Se Moscou seguir a ortodoxia econômica, sua resposta pode
provocar graves problemas internos na Rússia. Implicaria elevar as taxas de
juros (houve uma alta emergencial para 17% ao ano, ontem), gastar boa parte das
reservas internacionais de divisas (para comprar rublos e tentar sustentar seu
preço), tornar o país vulnerável a outros ataques.

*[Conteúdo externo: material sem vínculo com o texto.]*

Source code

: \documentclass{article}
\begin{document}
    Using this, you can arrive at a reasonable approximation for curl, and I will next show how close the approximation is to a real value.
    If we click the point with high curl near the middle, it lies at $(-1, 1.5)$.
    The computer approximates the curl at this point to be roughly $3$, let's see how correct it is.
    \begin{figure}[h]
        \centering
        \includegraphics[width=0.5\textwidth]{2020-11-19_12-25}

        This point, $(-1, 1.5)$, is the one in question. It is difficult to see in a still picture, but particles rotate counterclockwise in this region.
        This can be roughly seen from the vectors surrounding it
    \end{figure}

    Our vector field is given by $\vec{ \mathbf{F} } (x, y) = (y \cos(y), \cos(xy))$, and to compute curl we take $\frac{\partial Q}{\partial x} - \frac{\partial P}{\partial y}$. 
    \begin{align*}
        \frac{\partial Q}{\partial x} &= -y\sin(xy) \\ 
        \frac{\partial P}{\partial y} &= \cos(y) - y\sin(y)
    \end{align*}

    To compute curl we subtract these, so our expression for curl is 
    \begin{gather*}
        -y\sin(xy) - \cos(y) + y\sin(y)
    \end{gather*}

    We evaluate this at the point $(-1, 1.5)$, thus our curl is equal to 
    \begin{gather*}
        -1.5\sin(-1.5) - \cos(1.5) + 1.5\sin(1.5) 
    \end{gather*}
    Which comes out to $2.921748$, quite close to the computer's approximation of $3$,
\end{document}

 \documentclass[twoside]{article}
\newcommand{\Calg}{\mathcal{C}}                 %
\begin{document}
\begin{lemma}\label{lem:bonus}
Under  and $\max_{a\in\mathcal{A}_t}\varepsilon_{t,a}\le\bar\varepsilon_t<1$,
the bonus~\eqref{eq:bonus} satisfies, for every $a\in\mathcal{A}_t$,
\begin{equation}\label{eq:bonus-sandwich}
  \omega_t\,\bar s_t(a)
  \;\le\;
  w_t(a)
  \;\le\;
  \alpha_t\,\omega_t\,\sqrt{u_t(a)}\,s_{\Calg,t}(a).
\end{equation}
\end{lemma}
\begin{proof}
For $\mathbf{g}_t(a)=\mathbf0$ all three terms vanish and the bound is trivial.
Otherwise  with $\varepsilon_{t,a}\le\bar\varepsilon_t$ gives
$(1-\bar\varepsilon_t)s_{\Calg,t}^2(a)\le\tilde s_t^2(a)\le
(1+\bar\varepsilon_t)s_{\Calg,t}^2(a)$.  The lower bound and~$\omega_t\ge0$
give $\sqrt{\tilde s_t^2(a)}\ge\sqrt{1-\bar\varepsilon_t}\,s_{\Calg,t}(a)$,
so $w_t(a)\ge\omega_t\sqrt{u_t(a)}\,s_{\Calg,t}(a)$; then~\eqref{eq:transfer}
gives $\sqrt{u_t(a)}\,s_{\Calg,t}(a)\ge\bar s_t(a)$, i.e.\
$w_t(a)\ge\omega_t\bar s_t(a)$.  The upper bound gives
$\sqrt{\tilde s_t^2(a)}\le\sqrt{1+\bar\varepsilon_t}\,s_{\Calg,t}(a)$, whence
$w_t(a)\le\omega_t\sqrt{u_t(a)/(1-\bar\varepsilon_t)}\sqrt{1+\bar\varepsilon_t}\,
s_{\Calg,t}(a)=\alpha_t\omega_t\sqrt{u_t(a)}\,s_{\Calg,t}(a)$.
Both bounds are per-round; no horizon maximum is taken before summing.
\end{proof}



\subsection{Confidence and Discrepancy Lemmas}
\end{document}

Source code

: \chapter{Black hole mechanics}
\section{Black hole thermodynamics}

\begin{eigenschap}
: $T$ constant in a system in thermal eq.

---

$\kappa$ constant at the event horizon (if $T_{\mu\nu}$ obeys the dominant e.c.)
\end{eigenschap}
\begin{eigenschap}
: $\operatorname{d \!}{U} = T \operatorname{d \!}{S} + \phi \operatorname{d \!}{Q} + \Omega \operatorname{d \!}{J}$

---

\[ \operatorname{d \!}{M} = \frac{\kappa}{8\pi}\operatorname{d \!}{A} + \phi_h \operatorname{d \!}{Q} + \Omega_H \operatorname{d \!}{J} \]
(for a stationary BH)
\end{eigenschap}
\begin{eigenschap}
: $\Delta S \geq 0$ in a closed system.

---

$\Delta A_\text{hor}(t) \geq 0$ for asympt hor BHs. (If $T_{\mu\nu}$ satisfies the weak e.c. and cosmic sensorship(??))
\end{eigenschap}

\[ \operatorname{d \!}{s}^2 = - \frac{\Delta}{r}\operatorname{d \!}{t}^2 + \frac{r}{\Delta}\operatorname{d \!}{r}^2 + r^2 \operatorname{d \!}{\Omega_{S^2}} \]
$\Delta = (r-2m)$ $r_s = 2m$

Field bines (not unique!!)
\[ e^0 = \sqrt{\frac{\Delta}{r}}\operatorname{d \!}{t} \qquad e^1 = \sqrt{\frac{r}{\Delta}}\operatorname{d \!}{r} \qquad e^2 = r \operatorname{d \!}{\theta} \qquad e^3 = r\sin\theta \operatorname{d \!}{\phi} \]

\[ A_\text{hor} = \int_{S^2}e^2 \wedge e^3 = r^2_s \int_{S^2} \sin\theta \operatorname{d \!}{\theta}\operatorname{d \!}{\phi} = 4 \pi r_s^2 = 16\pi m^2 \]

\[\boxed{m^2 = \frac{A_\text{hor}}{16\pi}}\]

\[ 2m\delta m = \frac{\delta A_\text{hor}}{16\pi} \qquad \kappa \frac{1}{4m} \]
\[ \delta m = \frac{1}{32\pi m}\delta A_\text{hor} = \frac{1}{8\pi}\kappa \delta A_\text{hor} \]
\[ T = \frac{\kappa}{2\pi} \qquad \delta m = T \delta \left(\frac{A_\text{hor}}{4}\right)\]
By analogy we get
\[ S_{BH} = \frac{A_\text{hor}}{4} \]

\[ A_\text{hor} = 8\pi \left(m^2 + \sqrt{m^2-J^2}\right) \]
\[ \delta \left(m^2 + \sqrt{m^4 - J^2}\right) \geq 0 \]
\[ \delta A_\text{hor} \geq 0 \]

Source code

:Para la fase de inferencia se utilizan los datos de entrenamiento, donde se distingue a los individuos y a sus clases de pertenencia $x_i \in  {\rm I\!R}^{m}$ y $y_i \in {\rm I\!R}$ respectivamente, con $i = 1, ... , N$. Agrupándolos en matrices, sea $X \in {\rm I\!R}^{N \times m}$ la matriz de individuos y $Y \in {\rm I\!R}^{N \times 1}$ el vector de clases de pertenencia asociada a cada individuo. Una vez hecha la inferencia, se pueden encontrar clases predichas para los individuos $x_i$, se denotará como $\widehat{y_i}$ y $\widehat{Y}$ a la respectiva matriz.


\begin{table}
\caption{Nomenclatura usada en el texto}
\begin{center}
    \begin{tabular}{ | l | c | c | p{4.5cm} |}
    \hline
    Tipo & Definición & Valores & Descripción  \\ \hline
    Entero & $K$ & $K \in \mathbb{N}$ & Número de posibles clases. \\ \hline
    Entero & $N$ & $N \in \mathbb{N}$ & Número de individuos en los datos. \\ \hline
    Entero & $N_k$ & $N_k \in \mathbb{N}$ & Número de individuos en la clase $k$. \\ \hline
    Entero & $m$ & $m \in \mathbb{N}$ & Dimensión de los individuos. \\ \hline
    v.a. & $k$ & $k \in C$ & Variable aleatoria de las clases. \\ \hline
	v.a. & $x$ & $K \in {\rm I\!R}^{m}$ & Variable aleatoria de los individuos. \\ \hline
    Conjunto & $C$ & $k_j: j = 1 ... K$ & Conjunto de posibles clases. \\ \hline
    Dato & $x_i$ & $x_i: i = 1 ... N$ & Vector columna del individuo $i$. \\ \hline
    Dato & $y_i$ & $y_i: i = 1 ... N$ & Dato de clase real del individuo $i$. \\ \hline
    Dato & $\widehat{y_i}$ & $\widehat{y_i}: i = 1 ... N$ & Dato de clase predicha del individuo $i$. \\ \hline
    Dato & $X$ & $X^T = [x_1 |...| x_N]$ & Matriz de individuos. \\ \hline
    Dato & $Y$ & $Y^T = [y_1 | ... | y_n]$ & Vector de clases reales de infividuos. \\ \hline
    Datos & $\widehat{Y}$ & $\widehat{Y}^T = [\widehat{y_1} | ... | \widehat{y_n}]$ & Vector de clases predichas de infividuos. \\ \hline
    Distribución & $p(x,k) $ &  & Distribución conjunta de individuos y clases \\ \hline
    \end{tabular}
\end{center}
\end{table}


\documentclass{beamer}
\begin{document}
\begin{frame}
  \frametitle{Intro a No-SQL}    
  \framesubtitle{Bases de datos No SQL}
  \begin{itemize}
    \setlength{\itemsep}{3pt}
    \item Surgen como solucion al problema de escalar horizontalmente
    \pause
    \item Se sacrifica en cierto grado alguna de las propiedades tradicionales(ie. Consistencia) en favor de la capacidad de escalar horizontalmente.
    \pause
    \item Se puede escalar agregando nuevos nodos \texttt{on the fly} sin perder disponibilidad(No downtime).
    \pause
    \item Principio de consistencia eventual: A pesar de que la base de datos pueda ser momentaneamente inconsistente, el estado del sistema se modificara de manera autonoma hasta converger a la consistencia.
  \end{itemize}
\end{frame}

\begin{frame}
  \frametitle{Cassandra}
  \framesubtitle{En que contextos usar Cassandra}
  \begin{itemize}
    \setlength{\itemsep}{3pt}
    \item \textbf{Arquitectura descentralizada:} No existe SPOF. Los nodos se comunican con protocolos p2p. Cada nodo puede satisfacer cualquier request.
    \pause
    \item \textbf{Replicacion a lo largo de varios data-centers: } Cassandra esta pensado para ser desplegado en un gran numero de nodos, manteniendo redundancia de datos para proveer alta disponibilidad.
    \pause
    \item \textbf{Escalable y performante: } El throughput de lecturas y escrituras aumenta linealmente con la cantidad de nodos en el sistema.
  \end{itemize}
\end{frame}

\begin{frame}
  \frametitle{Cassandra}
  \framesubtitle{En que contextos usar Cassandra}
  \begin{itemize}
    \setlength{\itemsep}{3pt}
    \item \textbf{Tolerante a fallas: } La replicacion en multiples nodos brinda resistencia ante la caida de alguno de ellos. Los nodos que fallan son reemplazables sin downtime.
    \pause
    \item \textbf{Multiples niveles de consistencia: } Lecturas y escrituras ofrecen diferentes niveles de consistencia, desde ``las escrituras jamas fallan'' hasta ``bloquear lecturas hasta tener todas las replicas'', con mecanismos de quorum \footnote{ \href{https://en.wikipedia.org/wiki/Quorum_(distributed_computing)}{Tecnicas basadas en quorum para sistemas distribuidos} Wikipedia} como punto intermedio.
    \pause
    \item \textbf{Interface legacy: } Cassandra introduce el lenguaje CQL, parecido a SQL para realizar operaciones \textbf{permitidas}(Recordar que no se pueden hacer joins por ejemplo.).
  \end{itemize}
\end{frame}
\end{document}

Mas o anúncio da entrevista coletiva de Putin, que está sendo
veiculado insistentemente na TV russa desde a manhã de hoje, sugere que pode
haver surpresas. Totalmente inusual para anunciar um evento semelhante, peça,
de 41 segundos, alterna cenas de grandes dramas que marcaram 2014 (ascensão dos
grupos nazistas na Ucrânia, derretimento das geleiras, decapitação de reféns pelo
ISIS, desperdício de alimentos, crises nos mercados financeiros) com outras,
que evocam o orgulho russo (sucesso aeroespacial e olímpico).
Que novidades Putin teria condições
de anunciar? O Financial Times especula hoje que, ao invés de elevar juros,
Moscou poderia controlar a entrada e saída de moedas estrangeiras na Rússia. A
medida seria vista como anátema pelos mercados financeiros e poderia causar (a
depender da dureza das medidas) certas dificuldades para investidores
internacionais. Porém, poderia haver um lance mais ousado. O governo russo tem
sido, no interior dos BRICS, o mais enfático defensor de um desafio à supremacia global do dólar. Tem
sugerido explicitamente que o bloco faça suas trocas comerciais utilizando o renminbi chinês.
Putin não poderá, é claro, comunicar unilateralmente uma decisão
deste peso na entrevista coletiva de amanhã. Mas seria imprudente desprezar sua
determinação em agir neste sentido, nos próximos meses. Em especial, num
cenário em que a economia norte-americana perde rapidamente sua antiga
supremacia; em que as políticas de Washington são cada vez mais contestadas em
todo o mundo; e em que a aceitação internacional do dólar se mantém como uma
pilastra essencial do poder que ainda resta aos EUA. Se for assim, a tentativa
de derrubar artificialmente os preços do petróleo pode se revelar, a médio
prazo, mais uma, na longa sequência de decisões desastradas da Casa Branca.